### What is expected
For the entries below, repeat exactly each line starting with the one that contains "Welcome, textile industry" and going on through the one that contains "The value proposition", and no others.

### Data to use

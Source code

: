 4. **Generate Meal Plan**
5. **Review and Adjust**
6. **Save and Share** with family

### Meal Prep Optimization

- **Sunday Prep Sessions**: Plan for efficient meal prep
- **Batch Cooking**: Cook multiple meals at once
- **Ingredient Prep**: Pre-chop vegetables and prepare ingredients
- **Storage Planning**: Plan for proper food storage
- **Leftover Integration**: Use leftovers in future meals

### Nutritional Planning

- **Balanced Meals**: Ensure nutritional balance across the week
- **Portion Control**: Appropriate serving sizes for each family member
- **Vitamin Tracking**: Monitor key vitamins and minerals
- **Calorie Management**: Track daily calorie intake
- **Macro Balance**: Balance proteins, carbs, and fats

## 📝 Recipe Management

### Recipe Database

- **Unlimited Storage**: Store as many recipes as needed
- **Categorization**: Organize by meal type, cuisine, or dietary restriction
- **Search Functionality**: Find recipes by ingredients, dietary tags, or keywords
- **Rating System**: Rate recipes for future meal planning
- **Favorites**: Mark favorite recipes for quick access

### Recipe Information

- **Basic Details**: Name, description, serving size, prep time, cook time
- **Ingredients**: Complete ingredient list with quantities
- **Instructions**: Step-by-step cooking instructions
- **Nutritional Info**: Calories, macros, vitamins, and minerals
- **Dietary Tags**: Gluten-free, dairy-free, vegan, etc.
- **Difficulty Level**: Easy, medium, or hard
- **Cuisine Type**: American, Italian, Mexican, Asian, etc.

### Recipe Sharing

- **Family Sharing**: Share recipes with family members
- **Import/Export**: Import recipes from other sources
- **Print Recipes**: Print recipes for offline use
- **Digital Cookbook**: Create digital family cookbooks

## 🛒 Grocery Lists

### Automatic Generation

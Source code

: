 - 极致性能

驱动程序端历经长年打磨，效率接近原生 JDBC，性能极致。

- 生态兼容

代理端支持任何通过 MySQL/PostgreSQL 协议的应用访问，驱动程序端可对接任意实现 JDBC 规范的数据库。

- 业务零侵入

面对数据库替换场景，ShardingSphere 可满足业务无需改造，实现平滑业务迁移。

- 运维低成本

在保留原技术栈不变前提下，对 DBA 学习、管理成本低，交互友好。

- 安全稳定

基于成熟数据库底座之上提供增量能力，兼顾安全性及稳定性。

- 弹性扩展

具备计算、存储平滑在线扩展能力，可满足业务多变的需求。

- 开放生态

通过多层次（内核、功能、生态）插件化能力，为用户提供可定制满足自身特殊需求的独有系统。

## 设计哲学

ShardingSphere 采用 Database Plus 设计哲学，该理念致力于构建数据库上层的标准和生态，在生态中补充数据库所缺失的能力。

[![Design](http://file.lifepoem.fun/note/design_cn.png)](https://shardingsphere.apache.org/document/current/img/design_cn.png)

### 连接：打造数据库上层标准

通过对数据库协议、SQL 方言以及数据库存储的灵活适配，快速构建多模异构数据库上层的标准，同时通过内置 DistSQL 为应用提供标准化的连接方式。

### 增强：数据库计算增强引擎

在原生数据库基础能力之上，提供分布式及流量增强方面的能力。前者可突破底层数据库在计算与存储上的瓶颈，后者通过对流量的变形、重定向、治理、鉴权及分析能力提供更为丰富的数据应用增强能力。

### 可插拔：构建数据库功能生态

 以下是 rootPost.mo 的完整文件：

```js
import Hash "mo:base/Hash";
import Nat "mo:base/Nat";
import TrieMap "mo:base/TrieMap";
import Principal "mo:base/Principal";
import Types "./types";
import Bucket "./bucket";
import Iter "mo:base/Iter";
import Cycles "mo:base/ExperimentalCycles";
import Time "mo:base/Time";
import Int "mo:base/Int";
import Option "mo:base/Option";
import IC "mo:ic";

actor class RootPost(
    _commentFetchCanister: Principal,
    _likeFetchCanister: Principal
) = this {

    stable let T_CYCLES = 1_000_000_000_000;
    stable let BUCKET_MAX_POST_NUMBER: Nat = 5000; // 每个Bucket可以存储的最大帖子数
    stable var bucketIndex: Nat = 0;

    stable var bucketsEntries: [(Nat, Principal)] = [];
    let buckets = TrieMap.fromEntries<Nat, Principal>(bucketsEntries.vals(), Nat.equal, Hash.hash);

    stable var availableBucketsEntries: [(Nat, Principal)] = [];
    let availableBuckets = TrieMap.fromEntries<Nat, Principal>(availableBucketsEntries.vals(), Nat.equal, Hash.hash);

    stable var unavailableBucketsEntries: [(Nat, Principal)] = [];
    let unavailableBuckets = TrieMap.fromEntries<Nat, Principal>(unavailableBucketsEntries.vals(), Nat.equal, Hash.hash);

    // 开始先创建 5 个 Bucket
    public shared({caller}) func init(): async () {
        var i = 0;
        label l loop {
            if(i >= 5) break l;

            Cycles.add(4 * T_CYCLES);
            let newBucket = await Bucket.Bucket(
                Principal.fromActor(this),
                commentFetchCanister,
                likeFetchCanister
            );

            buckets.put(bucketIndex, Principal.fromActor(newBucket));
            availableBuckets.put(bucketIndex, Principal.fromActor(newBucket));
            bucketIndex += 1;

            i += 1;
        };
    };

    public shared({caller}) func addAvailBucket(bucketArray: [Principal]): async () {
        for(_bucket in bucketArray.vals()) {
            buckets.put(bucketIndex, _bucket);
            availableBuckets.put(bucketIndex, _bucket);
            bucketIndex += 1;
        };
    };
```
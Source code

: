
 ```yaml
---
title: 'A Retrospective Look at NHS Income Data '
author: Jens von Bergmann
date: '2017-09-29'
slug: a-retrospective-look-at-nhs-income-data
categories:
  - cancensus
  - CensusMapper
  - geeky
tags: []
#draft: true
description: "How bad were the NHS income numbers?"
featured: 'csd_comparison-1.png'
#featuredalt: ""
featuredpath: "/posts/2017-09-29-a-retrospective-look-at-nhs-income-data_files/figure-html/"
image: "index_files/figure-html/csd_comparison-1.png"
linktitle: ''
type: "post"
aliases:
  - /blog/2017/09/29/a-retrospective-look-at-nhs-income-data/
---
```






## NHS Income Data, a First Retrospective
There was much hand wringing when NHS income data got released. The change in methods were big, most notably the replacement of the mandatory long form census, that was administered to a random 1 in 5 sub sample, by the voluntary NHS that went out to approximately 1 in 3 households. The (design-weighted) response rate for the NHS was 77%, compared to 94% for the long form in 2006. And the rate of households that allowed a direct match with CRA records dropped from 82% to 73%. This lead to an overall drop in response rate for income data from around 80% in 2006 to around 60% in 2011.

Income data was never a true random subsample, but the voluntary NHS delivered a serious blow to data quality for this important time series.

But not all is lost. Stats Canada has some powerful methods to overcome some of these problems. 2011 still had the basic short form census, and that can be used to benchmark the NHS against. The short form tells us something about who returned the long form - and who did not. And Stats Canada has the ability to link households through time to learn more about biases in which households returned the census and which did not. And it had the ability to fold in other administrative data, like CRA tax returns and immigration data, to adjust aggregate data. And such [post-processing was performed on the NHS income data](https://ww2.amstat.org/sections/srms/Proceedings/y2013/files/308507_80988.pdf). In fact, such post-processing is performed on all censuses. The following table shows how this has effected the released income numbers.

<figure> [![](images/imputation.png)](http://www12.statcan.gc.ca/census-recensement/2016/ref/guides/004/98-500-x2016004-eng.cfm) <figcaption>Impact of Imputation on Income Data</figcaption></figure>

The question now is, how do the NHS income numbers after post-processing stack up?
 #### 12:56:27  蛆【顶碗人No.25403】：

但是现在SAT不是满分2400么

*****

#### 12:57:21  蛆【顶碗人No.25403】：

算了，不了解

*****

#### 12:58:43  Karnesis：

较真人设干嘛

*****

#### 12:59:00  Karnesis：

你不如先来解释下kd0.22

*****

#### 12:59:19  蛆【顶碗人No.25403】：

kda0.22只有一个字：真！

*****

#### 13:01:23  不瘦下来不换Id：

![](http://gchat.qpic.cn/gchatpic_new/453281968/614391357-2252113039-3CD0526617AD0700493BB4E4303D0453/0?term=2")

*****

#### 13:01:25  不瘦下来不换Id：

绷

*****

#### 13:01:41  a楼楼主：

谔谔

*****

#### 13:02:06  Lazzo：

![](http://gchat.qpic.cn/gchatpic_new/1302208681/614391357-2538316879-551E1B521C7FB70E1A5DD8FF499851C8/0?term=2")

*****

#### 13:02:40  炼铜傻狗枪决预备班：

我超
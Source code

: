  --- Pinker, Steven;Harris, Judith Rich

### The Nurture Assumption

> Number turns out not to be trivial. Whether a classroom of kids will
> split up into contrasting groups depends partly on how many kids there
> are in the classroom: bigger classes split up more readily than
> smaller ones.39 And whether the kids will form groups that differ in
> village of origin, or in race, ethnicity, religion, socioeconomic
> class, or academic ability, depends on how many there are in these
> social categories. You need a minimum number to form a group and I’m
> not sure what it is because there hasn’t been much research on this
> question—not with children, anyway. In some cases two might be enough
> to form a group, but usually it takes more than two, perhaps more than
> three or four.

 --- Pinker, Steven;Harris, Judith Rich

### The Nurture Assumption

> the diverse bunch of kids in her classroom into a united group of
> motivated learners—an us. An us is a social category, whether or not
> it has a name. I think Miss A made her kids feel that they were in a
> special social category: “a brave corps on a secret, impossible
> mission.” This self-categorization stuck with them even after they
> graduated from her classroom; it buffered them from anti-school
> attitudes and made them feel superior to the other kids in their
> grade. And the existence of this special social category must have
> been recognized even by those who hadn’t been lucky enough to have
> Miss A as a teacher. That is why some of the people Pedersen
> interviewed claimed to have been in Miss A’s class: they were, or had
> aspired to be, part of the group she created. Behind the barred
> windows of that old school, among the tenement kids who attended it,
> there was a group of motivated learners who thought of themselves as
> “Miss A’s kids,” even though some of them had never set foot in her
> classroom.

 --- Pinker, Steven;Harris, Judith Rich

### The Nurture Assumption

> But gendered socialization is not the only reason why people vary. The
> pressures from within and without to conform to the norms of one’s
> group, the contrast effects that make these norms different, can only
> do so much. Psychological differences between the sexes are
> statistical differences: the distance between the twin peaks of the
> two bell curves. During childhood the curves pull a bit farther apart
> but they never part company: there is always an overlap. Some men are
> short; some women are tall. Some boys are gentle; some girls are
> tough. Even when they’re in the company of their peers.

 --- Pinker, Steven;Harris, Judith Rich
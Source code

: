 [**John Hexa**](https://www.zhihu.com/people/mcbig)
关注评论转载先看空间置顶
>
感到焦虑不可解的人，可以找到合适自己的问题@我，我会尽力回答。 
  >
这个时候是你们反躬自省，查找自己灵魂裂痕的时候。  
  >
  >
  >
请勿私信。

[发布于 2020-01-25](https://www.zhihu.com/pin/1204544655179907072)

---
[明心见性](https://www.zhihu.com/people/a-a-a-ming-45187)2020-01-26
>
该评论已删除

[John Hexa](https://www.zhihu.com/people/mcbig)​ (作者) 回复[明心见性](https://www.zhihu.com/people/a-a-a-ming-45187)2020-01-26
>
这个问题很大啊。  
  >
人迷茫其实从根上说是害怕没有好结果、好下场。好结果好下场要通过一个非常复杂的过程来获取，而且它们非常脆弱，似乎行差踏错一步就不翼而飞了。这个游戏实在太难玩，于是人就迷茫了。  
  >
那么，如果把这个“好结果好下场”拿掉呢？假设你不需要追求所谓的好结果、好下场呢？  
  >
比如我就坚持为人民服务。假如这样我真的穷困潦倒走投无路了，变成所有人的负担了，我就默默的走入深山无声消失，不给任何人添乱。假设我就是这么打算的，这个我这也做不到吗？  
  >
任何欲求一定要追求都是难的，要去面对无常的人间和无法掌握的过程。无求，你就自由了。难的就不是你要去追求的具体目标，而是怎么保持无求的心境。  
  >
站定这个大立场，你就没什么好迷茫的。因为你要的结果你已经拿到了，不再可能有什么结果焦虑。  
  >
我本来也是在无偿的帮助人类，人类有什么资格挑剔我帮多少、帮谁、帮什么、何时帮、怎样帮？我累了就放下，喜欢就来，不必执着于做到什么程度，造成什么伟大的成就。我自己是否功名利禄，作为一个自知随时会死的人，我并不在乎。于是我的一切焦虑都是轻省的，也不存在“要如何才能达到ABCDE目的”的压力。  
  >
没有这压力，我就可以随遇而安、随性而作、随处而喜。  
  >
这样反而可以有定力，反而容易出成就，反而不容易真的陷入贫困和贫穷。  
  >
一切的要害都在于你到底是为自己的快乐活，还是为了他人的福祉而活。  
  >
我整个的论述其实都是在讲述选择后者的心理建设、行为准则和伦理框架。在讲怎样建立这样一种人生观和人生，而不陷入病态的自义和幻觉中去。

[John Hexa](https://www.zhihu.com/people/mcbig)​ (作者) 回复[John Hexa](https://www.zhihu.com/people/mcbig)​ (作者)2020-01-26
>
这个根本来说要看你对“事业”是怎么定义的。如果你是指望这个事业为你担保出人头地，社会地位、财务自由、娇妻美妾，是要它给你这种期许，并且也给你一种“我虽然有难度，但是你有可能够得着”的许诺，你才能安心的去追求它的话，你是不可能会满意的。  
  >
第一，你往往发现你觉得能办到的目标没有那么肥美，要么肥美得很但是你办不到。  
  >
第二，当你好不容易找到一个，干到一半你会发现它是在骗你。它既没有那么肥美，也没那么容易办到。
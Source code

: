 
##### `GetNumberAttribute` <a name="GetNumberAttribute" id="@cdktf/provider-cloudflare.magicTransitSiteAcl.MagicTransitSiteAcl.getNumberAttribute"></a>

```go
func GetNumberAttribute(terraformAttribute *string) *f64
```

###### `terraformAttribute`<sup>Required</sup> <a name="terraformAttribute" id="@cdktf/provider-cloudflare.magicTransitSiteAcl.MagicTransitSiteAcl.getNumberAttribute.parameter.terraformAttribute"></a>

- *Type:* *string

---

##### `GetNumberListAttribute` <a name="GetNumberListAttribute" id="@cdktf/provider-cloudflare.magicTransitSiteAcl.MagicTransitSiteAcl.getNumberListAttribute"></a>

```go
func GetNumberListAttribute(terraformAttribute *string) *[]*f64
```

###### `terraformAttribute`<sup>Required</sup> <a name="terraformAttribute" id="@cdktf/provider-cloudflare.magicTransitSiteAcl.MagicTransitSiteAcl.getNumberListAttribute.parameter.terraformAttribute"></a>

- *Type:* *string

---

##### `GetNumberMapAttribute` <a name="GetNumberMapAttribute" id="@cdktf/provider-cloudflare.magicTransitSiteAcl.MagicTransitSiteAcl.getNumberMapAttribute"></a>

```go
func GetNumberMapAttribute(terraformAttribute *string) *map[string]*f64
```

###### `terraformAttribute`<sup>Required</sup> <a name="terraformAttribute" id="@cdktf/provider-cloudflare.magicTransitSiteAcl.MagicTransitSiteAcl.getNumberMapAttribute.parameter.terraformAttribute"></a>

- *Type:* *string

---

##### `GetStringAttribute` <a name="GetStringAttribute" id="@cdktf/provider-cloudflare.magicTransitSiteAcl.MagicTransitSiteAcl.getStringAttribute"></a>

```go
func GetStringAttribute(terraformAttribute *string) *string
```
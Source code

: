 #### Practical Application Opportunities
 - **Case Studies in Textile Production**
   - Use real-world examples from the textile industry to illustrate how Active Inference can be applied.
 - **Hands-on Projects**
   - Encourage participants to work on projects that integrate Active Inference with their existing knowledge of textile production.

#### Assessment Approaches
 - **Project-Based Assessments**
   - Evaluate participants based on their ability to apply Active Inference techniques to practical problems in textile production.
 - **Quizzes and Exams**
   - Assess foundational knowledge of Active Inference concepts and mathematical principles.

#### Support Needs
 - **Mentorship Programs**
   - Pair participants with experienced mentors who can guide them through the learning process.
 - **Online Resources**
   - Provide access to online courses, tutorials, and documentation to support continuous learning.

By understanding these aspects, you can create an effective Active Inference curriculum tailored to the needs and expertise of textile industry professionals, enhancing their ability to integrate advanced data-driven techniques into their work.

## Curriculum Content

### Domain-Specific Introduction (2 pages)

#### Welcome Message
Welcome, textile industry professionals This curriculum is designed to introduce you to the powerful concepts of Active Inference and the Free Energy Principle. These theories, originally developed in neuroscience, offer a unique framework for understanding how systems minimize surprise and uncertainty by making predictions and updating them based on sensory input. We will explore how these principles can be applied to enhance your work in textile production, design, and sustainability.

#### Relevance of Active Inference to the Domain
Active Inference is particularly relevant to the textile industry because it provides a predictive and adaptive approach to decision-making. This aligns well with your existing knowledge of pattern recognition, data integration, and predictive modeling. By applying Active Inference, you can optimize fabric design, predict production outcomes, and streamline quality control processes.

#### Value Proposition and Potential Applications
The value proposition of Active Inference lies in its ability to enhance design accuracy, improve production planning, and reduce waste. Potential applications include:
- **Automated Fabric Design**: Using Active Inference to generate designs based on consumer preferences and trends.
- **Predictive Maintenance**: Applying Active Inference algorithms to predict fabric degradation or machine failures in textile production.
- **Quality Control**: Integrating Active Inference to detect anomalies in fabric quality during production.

### Response to the task
Welcome, textile industry professionals This curriculum is designed to introduce you to the powerful concepts of Active Inference and the Free Energy Principle. These theories, originally developed in neuroscience, offer a unique framework for understanding how systems minimize surprise and uncertainty by making predictions and updating them based on sensory input. We will explore how these principles can be applied to enhance your work in textile production, design, and sustainability.

#### Relevance of Active Inference to the Domain
Active Inference is particularly relevant to the textile industry because it provides a predictive and adaptive approach to decision-making. This aligns well with your existing knowledge of pattern recognition, data integration, and predictive modeling. By applying Active Inference, you can optimize fabric design, predict production outcomes, and streamline quality control processes.

#### Value Proposition and Potential Applications
The value proposition of Active Inference lies in its ability to enhance design accuracy, improve production planning, and reduce waste. Potential applications include:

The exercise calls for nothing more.